The Colorado Rockies were one of only three MLB teams prior to the MLB lockout that did not add anybody from outside of the organization on an MLB free agent contract or via trade.
This probably doesn’t come as any surprise to Colorado Rockies fans as they did little in each of the three offseasons prior. The moves they did make (involving MLB contracts) were lambasted from the get-go (e.g. the Nolan Arenado trade) and/or ended up being big disappointments (e.g. the Daniel Murphy free agent signing).
On December 2, 2021, the MLB owners enacted a lockout of the players and put an embargo in place on all transactions for trades and signings of any MLB players or players on 40-man rosters currently or at some point last season. And it won’t be ending anytime soon.
Sure, the owners came to the table with an “offer” for the MLBPA on their key economic issues on Thursday but, as Jeff Passan of ESPN reported on Thursday night, the offer did “little to sway players” and the “reaction among the players was not positive.”
So the lockout will continue to carry on and, seemingly, with no end in sight.
The Colorado Rockies won’t get anything done this offseason to improve the MLB team, claiming the lockout hurt them
With there being no end in sight to the MLB lockout, the chances of MLB pitchers and catchers reporting to Spring Training on time are dwindling by the day, as are the days that the Colorado Rockies can make offseason moves.
Make no mistake about it, it would have been next to impossible to fill in all of their holes (there are a lot) but the Rockies thought they “just need more pieces” to compete in 2022. But with Jon Gray gone (after the Rockies continually shot themselves in the foot) and Trevor Story seemingly leaving too, the Rockies have undoubtedly regressed on paper. With making no moves before the lockout, they already lost out on some great players that could have helped them going forward.
They also didn’t “cut bait” with many of their poorly performing players after the season ended if they played poorly like Dick Monfort quipped last February when the Rockies traded Nolan Arenado to the Cardinals.
“I truly in my heart believe that this is a very talented team that underperformed the last couple years,” said Monfort. “We have a lot of guys that, to be quite honest, it’s time to cut bait. So this could be the challenge they need. They need to step up and fill this void.”
Guess what? They didn’t step up. They didn’t win the 94 games that Monfort “interpolated” that they would win in 2020 before the pandemic or in 2021. They weren’t the “snake in the grass” that would “shock the world.” They won 74 games. They went 26-34 in 2020 and 71-91 in 2019. Three years in a row of mediocrity is not a fluke. It is a pattern and it is indicative of the talent (or lack thereof) on the team.
They desperately need help in the bullpen and they let some very high-quality relievers sign with other teams for very competitive deals, like Colorado native Mark Melancon to the Rockies divisional rival (the Arizona D-Backs) and reliever Corey Knebel to the Philadelphia Phillies.

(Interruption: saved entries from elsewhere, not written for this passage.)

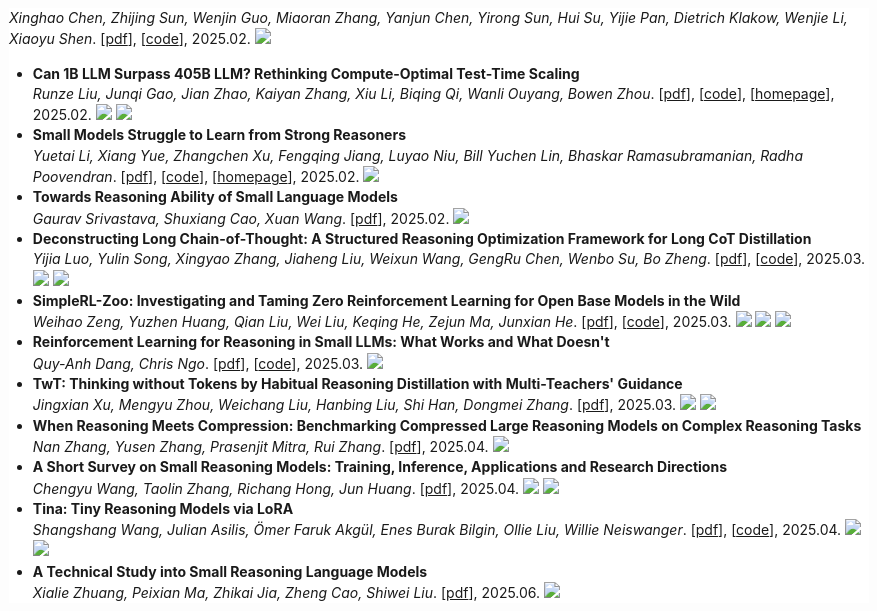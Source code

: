   *Xinghao Chen, Zhijing Sun, Wenjin Guo, Miaoran Zhang, Yanjun Chen, Yirong Sun, Hui Su, Yijie Pan, Dietrich Klakow, Wenjie Li, Xiaoyu Shen*. [[pdf](https://arxiv.org/pdf/2502.18001)], [[code](https://github.com/EIT-NLP/Distilling-CoT-Reasoning)], 2025.02. ![](https://img.shields.io/badge/ACL2025--findings-orange)
- **Can 1B LLM Surpass 405B LLM? Rethinking Compute-Optimal Test-Time Scaling**  
  *Runze Liu, Junqi Gao, Jian Zhao, Kaiyan Zhang, Xiu Li, Biqing Qi, Wanli Ouyang, Bowen Zhou*. [[pdf](https://arxiv.org/pdf/2502.06703)], [[code](https://github.com/RyanLiu112/compute-optimal-tts)], [[homepage](https://ryanliu112.github.io/compute-optimal-tts/)], 2025.02. ![](https://img.shields.io/badge/Arxiv-orange) ![](https://img.shields.io/badge/TTS-blue)
- **Small Models Struggle to Learn from Strong Reasoners**  
  *Yuetai Li, Xiang Yue, Zhangchen Xu, Fengqing Jiang, Luyao Niu, Bill Yuchen Lin, Bhaskar Ramasubramanian, Radha Poovendran*. [[pdf](https://arxiv.org/pdf/2502.12143)], [[code](https://github.com/Small-Model-Gap/Small-Model-Learnability-Gap)], [[homepage](https://small-model-gap.github.io/)], 2025.02. ![](https://img.shields.io/badge/Arxiv-orange)
- **Towards Reasoning Ability of Small Language Models**  
  *Gaurav Srivastava, Shuxiang Cao, Xuan Wang*. [[pdf](https://arxiv.org/pdf/2502.11569)], 2025.02. ![](https://img.shields.io/badge/Arxiv-orange)
- **Deconstructing Long Chain-of-Thought: A Structured Reasoning Optimization Framework for Long CoT Distillation**  
  *Yijia Luo, Yulin Song, Xingyao Zhang, Jiaheng Liu, Weixun Wang, GengRu Chen, Wenbo Su, Bo Zheng*. [[pdf](https://arxiv.org/pdf/2503.16385)], [[code](https://github.com/elena-luo/SODE)], 2025.03. ![](https://img.shields.io/badge/Arxiv-orange) ![](https://img.shields.io/badge/DLCoT-blue)
- **SimpleRL-Zoo: Investigating and Taming Zero Reinforcement Learning for Open Base Models in the Wild**  
  *Weihao Zeng, Yuzhen Huang, Qian Liu, Wei Liu, Keqing He, Zejun Ma, Junxian He*. [[pdf](https://arxiv.org/pdf/2503.18892)], [[code](https://github.com/hkust-nlp/simpleRL-reason)], 2025.03. ![](https://img.shields.io/badge/Arxiv-orange) ![](https://img.shields.io/badge/SimpleRL--Zoo-blue) ![](https://img.shields.io/badge/Zero_RL_Training-green)
- **Reinforcement Learning for Reasoning in Small LLMs: What Works and What Doesn't**  
  *Quy-Anh Dang, Chris Ngo*. [[pdf](https://arxiv.org/pdf/2503.16219)], [[code](https://github.com/knoveleng/open-rs)], 2025.03. ![](https://img.shields.io/badge/Arxiv-orange)
- **TwT: Thinking without Tokens by Habitual Reasoning Distillation with Multi-Teachers' Guidance**  
  *Jingxian Xu, Mengyu Zhou, Weichang Liu, Hanbing Liu, Shi Han, Dongmei Zhang*. [[pdf](https://arxiv.org/pdf/2503.24198)], 2025.03. ![](https://img.shields.io/badge/Arxiv-orange) ![](https://img.shields.io/badge/TwT-blue)
- **When Reasoning Meets Compression: Benchmarking Compressed Large Reasoning Models on Complex Reasoning Tasks**  
  *Nan Zhang, Yusen Zhang, Prasenjit Mitra, Rui Zhang*. [[pdf](https://arxiv.org/pdf/2504.02010)], 2025.04. ![](https://img.shields.io/badge/Arxiv-orange)
- **A Short Survey on Small Reasoning Models: Training, Inference, Applications and Research Directions**  
  *Chengyu Wang, Taolin Zhang, Richang Hong, Jun Huang*. [[pdf](https://arxiv.org/pdf/2504.09100)], 2025.04. ![](https://img.shields.io/badge/Arxiv-orange) ![](https://img.shields.io/badge/Survey-green)
- **Tina: Tiny Reasoning Models via LoRA**  
  *Shangshang Wang, Julian Asilis, Ömer Faruk Akgül, Enes Burak Bilgin, Ollie Liu, Willie Neiswanger*. [[pdf](https://arxiv.org/pdf/2504.15777)], [[code](https://github.com/shangshang-wang/Tina)], 2025.04. ![](https://img.shields.io/badge/Arxiv-orange) ![](https://img.shields.io/badge/Tina-blue)
- **A Technical Study into Small Reasoning Language Models**  
  *Xialie Zhuang, Peixian Ma, Zhikai Jia, Zheng Cao, Shiwei Liu*. [[pdf](https://arxiv.org/pdf/2506.13404)], 2025.06. ![](https://img.shields.io/badge/Arxiv-orange)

They desperately need a bat in their outfield and Starling Marte and Mark Canha would have been great fits, but both signed with the New York Mets. Additionally, Avisaíl García signed with the Miami Marlins and Chris Taylor re-signed with the Dodgers.
There are some good players in each category (and in the infield as well) that the Rockies could sign but when the lockout ends, it very well could be like the final week before the lockout: a free-for-all with all of the teams trying to get as many players as they need/want for their 2022 team in a short amount of time before Spring (or Summer) Training begins.
Especially if the MLBPA gets their way on a lot of things in the new CBA, the Rockies could do exactly what they did in the last week of November: be M.I.A. at the wheel.
Reportedly, the Rockies were in talks with some players (like Steven Matz, who went to the Cardinals, and Alex Wood, who went to the Giants). And maybe they were even close to signing them … but, as they say, “close only counts in horseshoes and hand grenades.”
The Colorado Rockies have to do something when the MLB lockout ends to improve their team but also boost fan morale, which is virtually non-existent due to the recent moves and lack of moves from the team. But as the MLB lockout continues, it looks more and more like the Rockies could just use the lockout as an excuse just to field, virtually, the same team for a fourth straight year.
And even though Albert Einstein didn’t truly say it, doing the same thing over and over and expecting different results is truly the definition of insanity.